Scott is editing episodes of a reality show.  Its success has been based on one of the contestants: Violet.

She was blunt, rude, short-tempered. She "didn't come here to make friends." She was "a bad bitch and I know it, honey." She was ratings gold. 

But all bad things come to an end and she was getting kicked off the show. Who would have guessed that she wouldn't take the news well? 

Violet finds Scott in his editing room and demands to know why he is making let look like a bitch.  The obvious answer is not going to make her happy. Did I mention that she has a razor and she's not afraid to use it? And that they are locked in the little room together?

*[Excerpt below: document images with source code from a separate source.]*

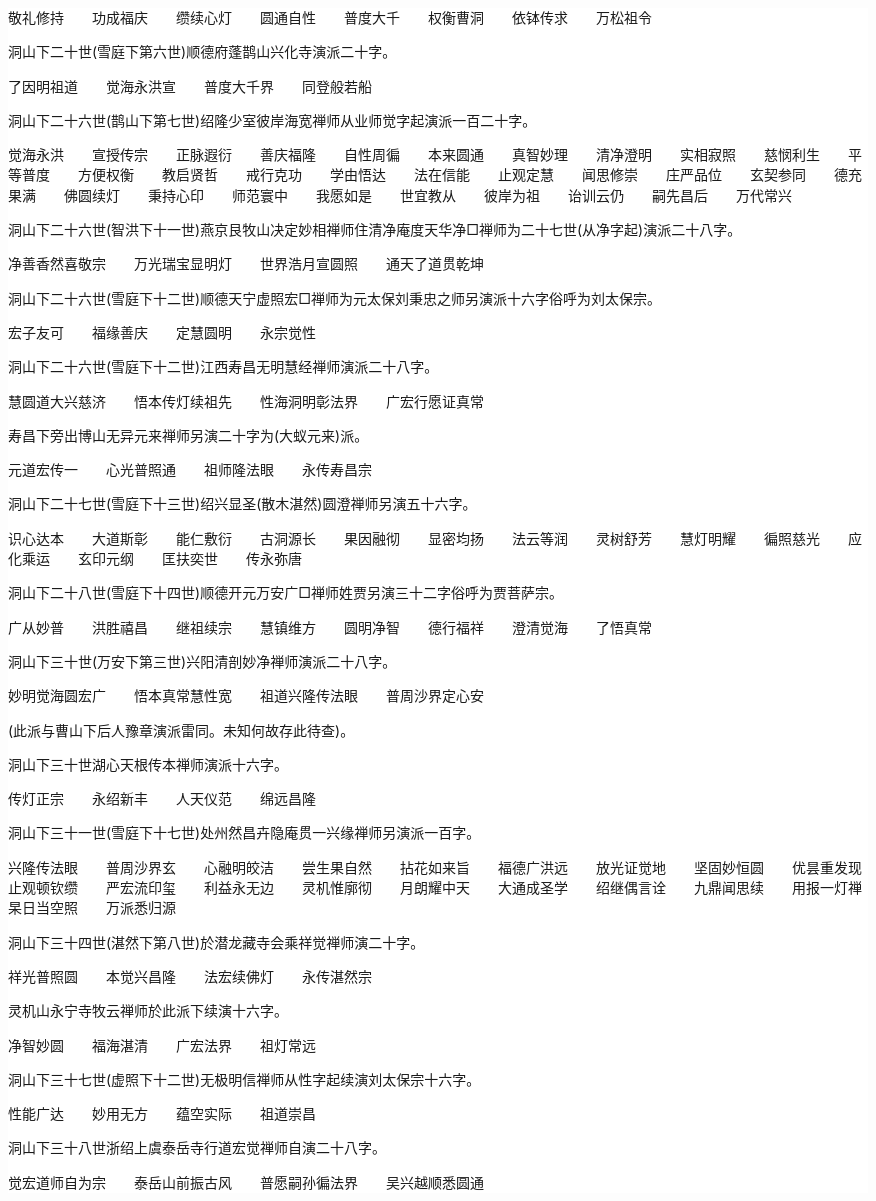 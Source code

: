 敬礼修持　　功成福庆　　缵续心灯　　圆通自性　　普度大千　　权衡曹洞　　依钵传求　　万松祖令  

洞山下二十世(雪庭下第六世)顺德府蓬鹊山兴化寺演派二十字。  

了因明祖道　　觉海永洪宣　　普度大千界　　同登般若船  

洞山下二十六世(鹊山下第七世)绍隆少室彼岸海宽禅师从业师觉字起演派一百二十字。  

觉海永洪　　宣授传宗　　正脉遐衍　　善庆福隆　　自性周徧　　本来圆通　　真智妙理　　清净澄明　　实相寂照　　慈悯利生　　平等普度　　方便权衡　　教启贤哲　　戒行克功　　学由悟达　　法在信能　　止观定慧　　闻思修崇　　庄严品位　　玄契参同　　德充果满　　佛圆续灯　　秉持心印　　师范寰中　　我愿如是　　世宜教从　　彼岸为祖　　诒训云仍　　嗣先昌后　　万代常兴  

洞山下二十六世(智洪下十一世)燕京艮牧山决定妙相禅师住清净庵度天华净□禅师为二十七世(从净字起)演派二十八字。  

净善香然喜敬宗　　万光瑞宝显明灯　　世界浩月宣圆照　　通天了道贯乾坤  

洞山下二十六世(雪庭下十二世)顺德天宁虚照宏□禅师为元太保刘秉忠之师另演派十六字俗呼为刘太保宗。  

宏子友可　　福缘善庆　　定慧圆明　　永宗觉性  

洞山下二十六世(雪庭下十二世)江西寿昌无明慧经禅师演派二十八字。  

慧圆道大兴慈济　　悟本传灯续祖先　　性海洞明彰法界　　广宏行愿证真常  

寿昌下旁出博山无异元来禅师另演二十字为(大蚁元来)派。  

元道宏传一　　心光普照通　　祖师隆法眼　　永传寿昌宗  

洞山下二十七世(雪庭下十三世)绍兴显圣(散木湛然)圆澄禅师另演五十六字。  

识心达本　　大道斯彰　　能仁敷衍　　古洞源长　　果因融彻　　显密均扬　　法云等润　　灵树舒芳　　慧灯明耀　　徧照慈光　　应化乘运　　玄印元纲　　匡扶奕世　　传永弥唐  

洞山下二十八世(雪庭下十四世)顺德开元万安广□禅师姓贾另演三十二字俗呼为贾菩萨宗。  

广从妙普　　洪胜禧昌　　继祖续宗　　慧镇维方　　圆明净智　　德行福祥　　澄清觉海　　了悟真常  

洞山下三十世(万安下第三世)兴阳清剖妙净禅师演派二十八字。  

妙明觉海圆宏广　　悟本真常慧性宽　　祖道兴隆传法眼　　普周沙界定心安  

(此派与曹山下后人豫章演派雷同。未知何故存此待查)。  

洞山下三十世湖心天根传本禅师演派十六字。  

传灯正宗　　永绍新丰　　人天仪范　　绵远昌隆  

洞山下三十一世(雪庭下十七世)处州然昌卉隐庵贯一兴缘禅师另演派一百字。  

兴隆传法眼　　普周沙界玄　　心融明皎洁　　尝生果自然　　拈花如来旨　　福德广洪远　　放光证觉地　　坚固妙恒圆　　优昙重发现　　止观顿钦缵　　严宏流印玺　　利益永无边　　灵机惟廓彻　　月朗耀中天　　大通成圣学　　绍继偶言诠　　九鼎闻思续　　用报一灯禅　　杲日当空照　　万派悉归源  

洞山下三十四世(湛然下第八世)於潜龙藏寺会乘祥觉禅师演二十字。  

祥光普照圆　　本觉兴昌隆　　法宏续佛灯　　永传湛然宗  

灵机山永宁寺牧云禅师於此派下续演十六字。  

净智妙圆　　福海湛清　　广宏法界　　祖灯常远  

洞山下三十七世(虚照下十二世)无极明信禅师从性字起续演刘太保宗十六字。  

性能广达　　妙用无方　　蕴空实际　　祖道崇昌  

洞山下三十八世浙绍上虞泰岳寺行道宏觉禅师自演二十八字。  

觉宏道师自为宗　　泰岳山前振古风　　普愿嗣孙徧法界　　吴兴越顺悉圆通  
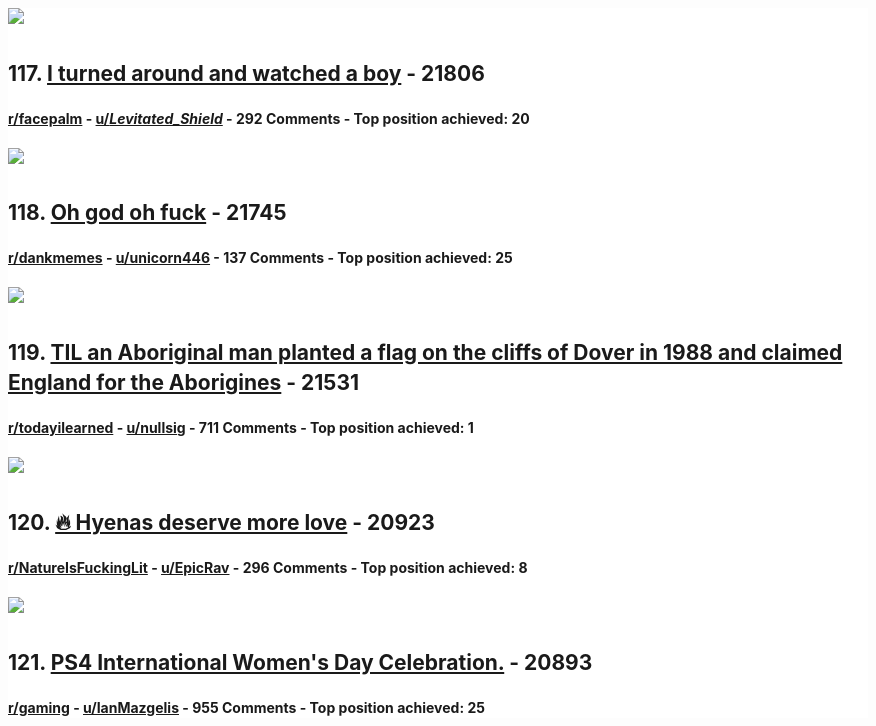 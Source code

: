 <a href="https://v.redd.it/apkpbljqysk21"><img src="https://b.thumbs.redditmedia.com/gQO7rorvMRmeGYfIupJkHBfQs8sNCtuT1qbjjZ9NKVY.jpg"></img></a>

## 117. [I turned around and watched a boy](http://reddit.com/r/facepalm/comments/aytnxe/i_turned_around_and_watched_a_boy/) - 21806
#### [r/facepalm](http://reddit.com/r/facepalm) - [u/_Levitated_Shield_](http://reddit.com/u/_Levitated_Shield_) - 292 Comments - Top position achieved: 20

<a href="https://i.redd.it/myczg2v8wxk21.jpg"><img src="https://b.thumbs.redditmedia.com/n_qOc4uqLwcRI0eZIulFEiNCsDJqMlYW4t6SaISd3GI.jpg"></img></a>

## 118. [Oh god oh fuck](http://reddit.com/r/dankmemes/comments/ayx9pm/oh_god_oh_fuck/) - 21745
#### [r/dankmemes](http://reddit.com/r/dankmemes) - [u/unicorn446](http://reddit.com/u/unicorn446) - 137 Comments - Top position achieved: 25

<a href="https://i.redd.it/o4opj2jhizk21.jpg"><img src="https://b.thumbs.redditmedia.com/JiGs5oc5W--NviuAEk3M-ngTmBqQyh57JFWgFzo3Sec.jpg"></img></a>

## 119. [TIL an Aboriginal man planted a flag on the cliffs of Dover in 1988 and claimed England for the Aborigines](http://reddit.com/r/todayilearned/comments/ayp6pd/til_an_aboriginal_man_planted_a_flag_on_the/) - 21531
#### [r/todayilearned](http://reddit.com/r/todayilearned) - [u/nullsig](http://reddit.com/u/nullsig) - 711 Comments - Top position achieved: 1

<a href="https://en.wikipedia.org/wiki/Burnum_Burnum"><img src="https://b.thumbs.redditmedia.com/ditpI5v5rnCuF5P8UNKeNALUWB371_MlQsWGqC8wr1Q.jpg"></img></a>

## 120. [🔥 Hyenas deserve more love](http://reddit.com/r/NatureIsFuckingLit/comments/aywif7/hyenas_deserve_more_love/) - 20923
#### [r/NatureIsFuckingLit](http://reddit.com/r/NatureIsFuckingLit) - [u/EpicRav](http://reddit.com/u/EpicRav) - 296 Comments - Top position achieved: 8

<a href="https://i.redd.it/tacx3zzj5zk21.jpg"><img src="https://a.thumbs.redditmedia.com/v9pMZA2j879JkMwV9JsHLGiPrKLVNPujXwslUQvrCB8.jpg"></img></a>

## 121. [PS4 International Women's Day Celebration.](http://reddit.com/r/gaming/comments/aykgx5/ps4_international_womens_day_celebration/) - 20893
#### [r/gaming](http://reddit.com/r/gaming) - [u/IanMazgelis](http://reddit.com/u/IanMazgelis) - 955 Comments - Top position achieved: 25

Nice use of suspense and a real Hollywood feel, speaking of reality shows. 

Sunday, October 6, 2024

White Elephants, by Peter W.J. Hayes


 "White Elephants," by Peter W.J. Hayes, in Mystery Most International, edited by Rita Owen, Verena Rose, and Shawn Reilly Simmons, Level Short, 2024.

I have a story in this book.

This is Hayes' third appearance in this blog.  It's a nice little spy story.  Levon Grace isn't a career guy, mor of a free-lancer.  The CIA uses him as a bagman, bringing money to places in Asia.  

But his current assignment is different.  He is bringing a priceless painting to a gangster in Asia.  In return the gangster is giving him valuable information about the latest crackdown and new personnel in the government of China.  

This would be a very short story if everything went right, so of course it doesn't.  Chinese agents want Levon's swag, but dodgin them, deadly as they are, is only part of the problem, because the gangster isn't playing straight.

If you like your spy stories tangled and action-packed you will enjoy this one.

Saturday, June 1, 2024

When Lilacs Last in the Dooryard Bled, by Joseph S. D'Agnese


 "When Lilacs Last in the Dooryard Bled," by Joseph S. D'Agnese, in Murder, Neat: A SleuthSayers Anthology, edited by Michael Bracken and Barb Goffman, Level Short, 2024.

I have a story in this book.

This nice historical tale is the third appearance here by my friend and fellow SleuthSayer, Joseph S. D'Agnese.

Greenwich Village has been a magnet for the artistic and the different for a long time.  This story is set in 1859 when such people flocked to Pfaff's a German-owned tavern.  When a theatre critic is murdered there one night it draws unwanted attention to the place. Things go on there that might get the place shut down if the police find out about it.

Clearly what is needed is an amateur sleuth who knows the place and the people and that turns out to be... Walt Whitman.  The poet is a regular, as is his acquaintance the famous illustrator Thomas Nast.  (It would have been cool if Nast could play Watson, but I suppose there was too much Whitman couldn't let him know.) 

Complicating the case is the fact that the critic was stabbed while sitting with a glass of poison.  Was this two attempts at murder, or a botched suicide, or something else?

Fascinating story with great period detail.